Literature at a Glance
A guide to this month’s studies
- Risks of preoperative tobacco use
- Timing of perioperative beta-blocker use and outcomes
- Continuous vs. bolus dose diuretics in CHF
- Outcomes of carotid endearterectomy and carotid artery stenting
- Protocol for low-risk chest pain
- Effect of esomeprazole on recurrent ulcer rates in clopidogrel users
- Effect of ICU QI project on hospital mortality
- Acute kidney injury risks after coronary angiography
Smokers Have Worse Perioperative Outcomes
Clinical question: Do current smokers have worse 30-day postoperative outcomes than nonsmokers after noncardiac surgery?
Background: Approximately 20% of adults in the U.S. smoke cigarettes, and a significant fraction of surgical patients are current smokers. Despite concerns that smoking is associated with worse postoperative outcomes, these increased risks have not been quantified across multiple outcomes.
Study design: Retrospective cohort study.
Setting: Surgical patients in 200 centers throughout the United States.
Synopsis: Data from the American College of Surgeons National Surgical Quality Improvement Program from 2005 to 2008 were acquired, and 391,006 patient records were reviewed. Postoperative morbidity and mortality were significantly greater in smokers. Current smokers had a 40% increased odds of death at 30 days compared to people who had never smoked (OR 1.38, 95% CI, 1.11-1.72). Current smokers also had significantly greater odds of pulmonary complications, including pneumonia (OR 2.09, 95% CI, 1.80-2.43), unplanned intubation (OR 1.87, 95% CI, 1.58-2.21), and mechanical ventilation (OR 1.53, 95% CI, 1.31-1.79).
Furthermore, current smokers had significantly greater odds of postoperative cardiac arrest (OR 1.57, 95% CI, 1.10-2.25), myocardial infarction (OR 1.80, 95% CI, 1.11-2.25), and stroke (OR 1.73, 95% CI, 1.18-2.53). Odds of infectious complications were increased in current smokers, including deep incisional infections (OR 1.42, 95% CI, 1.21-1.68), sepsis (OR 1.30, 95% CI, 1.20-1.60), and septic shock (OR 1.55, 95% CI, 1.29-1.87).
Limitations of this study include self-reporting of smoking habits and absence of detailed smoking history just before and after surgery.
Bottom line: Current smokers have significantly increased postoperative morbidity and mortality after noncardiac surgery.
Citation: Turan A, Mascha EJ, Roberman D, et al. Smoking and perioperative outcomes. Anesthesiology. 2011;114(4):837-846.
Chronic Beta-Blockade Reduces Postoperative Myocardial Ischemia
Clinical question: Does the timing of beta-blocker exposure affect cardiovascular outcomes in patients undergoing elective, noncardiac surgery?

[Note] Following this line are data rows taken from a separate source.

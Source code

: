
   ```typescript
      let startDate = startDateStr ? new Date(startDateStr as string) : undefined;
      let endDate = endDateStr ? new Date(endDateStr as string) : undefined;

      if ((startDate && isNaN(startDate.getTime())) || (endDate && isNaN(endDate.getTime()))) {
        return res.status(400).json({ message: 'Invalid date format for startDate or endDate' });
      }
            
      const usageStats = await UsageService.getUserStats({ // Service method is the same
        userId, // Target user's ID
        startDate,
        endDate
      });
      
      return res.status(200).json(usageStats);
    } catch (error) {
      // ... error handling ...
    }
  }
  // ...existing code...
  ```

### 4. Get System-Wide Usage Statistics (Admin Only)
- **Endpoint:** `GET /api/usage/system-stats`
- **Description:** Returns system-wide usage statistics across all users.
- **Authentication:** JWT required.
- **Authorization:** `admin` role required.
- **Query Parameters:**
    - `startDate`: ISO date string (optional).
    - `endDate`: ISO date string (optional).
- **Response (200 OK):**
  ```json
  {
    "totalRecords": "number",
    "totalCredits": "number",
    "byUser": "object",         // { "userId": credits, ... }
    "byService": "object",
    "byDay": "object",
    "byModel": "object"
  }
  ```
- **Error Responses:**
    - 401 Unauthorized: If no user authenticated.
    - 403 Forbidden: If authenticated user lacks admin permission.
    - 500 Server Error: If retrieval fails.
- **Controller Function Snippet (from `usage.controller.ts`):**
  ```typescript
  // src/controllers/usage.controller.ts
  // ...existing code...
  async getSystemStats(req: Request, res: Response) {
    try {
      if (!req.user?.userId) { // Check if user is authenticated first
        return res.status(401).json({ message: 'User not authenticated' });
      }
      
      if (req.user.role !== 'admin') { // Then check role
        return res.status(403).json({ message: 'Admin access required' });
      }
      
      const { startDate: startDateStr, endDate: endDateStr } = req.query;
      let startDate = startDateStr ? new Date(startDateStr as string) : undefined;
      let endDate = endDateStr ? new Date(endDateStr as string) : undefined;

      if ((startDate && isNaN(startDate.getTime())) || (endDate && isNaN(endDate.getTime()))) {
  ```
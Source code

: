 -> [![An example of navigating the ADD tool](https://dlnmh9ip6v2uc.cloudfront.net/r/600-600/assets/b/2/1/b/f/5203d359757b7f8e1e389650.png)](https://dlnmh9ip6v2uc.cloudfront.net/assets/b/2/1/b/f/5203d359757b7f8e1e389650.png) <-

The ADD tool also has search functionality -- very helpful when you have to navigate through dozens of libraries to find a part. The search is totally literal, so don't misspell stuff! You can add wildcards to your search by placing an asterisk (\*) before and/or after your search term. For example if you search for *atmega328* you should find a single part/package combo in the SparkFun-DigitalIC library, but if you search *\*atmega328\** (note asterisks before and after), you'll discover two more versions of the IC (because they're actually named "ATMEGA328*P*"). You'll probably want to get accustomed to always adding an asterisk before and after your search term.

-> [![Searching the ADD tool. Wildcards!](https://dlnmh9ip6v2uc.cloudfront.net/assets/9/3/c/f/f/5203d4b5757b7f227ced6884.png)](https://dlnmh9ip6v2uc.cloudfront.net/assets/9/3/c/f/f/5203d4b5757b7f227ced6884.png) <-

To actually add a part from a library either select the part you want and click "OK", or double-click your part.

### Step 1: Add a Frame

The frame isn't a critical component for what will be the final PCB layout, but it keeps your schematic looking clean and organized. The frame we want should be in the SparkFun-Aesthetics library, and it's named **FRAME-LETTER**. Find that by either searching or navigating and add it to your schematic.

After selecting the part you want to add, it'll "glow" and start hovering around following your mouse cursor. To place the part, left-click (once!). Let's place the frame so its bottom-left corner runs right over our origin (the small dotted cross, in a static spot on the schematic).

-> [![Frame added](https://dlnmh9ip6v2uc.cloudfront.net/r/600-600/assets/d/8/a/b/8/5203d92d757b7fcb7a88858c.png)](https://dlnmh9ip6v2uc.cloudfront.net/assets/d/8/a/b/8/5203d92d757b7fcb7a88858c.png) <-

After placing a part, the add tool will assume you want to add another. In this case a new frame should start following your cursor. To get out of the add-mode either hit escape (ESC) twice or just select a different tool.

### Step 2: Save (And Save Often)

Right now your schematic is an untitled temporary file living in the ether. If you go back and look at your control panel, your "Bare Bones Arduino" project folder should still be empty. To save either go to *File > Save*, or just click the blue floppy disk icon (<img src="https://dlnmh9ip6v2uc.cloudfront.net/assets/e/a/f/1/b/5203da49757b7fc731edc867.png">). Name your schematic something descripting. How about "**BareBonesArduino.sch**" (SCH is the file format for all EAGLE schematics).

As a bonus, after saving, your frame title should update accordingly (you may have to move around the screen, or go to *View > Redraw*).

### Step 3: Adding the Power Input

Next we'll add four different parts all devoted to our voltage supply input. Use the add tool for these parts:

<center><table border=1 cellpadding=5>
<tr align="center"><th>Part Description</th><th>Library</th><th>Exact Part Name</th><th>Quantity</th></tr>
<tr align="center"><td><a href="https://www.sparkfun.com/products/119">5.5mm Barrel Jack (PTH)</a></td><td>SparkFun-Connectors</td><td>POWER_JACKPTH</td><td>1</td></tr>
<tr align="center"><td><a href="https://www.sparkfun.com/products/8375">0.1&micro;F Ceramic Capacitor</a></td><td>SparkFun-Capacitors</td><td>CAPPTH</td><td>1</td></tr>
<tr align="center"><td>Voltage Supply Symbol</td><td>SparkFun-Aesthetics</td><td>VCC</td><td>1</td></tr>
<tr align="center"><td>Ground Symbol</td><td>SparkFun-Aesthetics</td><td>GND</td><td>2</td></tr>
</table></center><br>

Background: Several studies have demonstrated that beta-blockers are associated with decreased perioperative cardiovascular morbidity and mortality. Study designs have varied greatly, and differences in dosing and timing of beta-blocker administration have caused conflicting results. The question of when to initiate beta-blockers prior to surgery remains controversial.
Study design: Prospective cohort study.
Setting: Three academic medical centers in Canada.
Synopsis: Data from 1,398 patients who had elective, noncardiac surgery with either acute (n=436) or chronic (n=962) beta-blocker exposure were analyzed. Acute exposure was defined as receiving a beta-blocker for the first time within 48 hours after surgery, whereas chronic beta-blocker exposure was defined as receiving a beta-blocker seven to 10 days prior to surgery.
Patients with chronic beta-blocker exposure were more likely to have a history of coronary disease, heart failure, or hypertension and were more likely to be receiving statins, antiplatelet agents, and angiotensin-converting enzyme inhibitors. The primary outcome was a composite of major cardiac events, including myocardial infarction, nonfatal cardiac arrest, and 30-day mortality.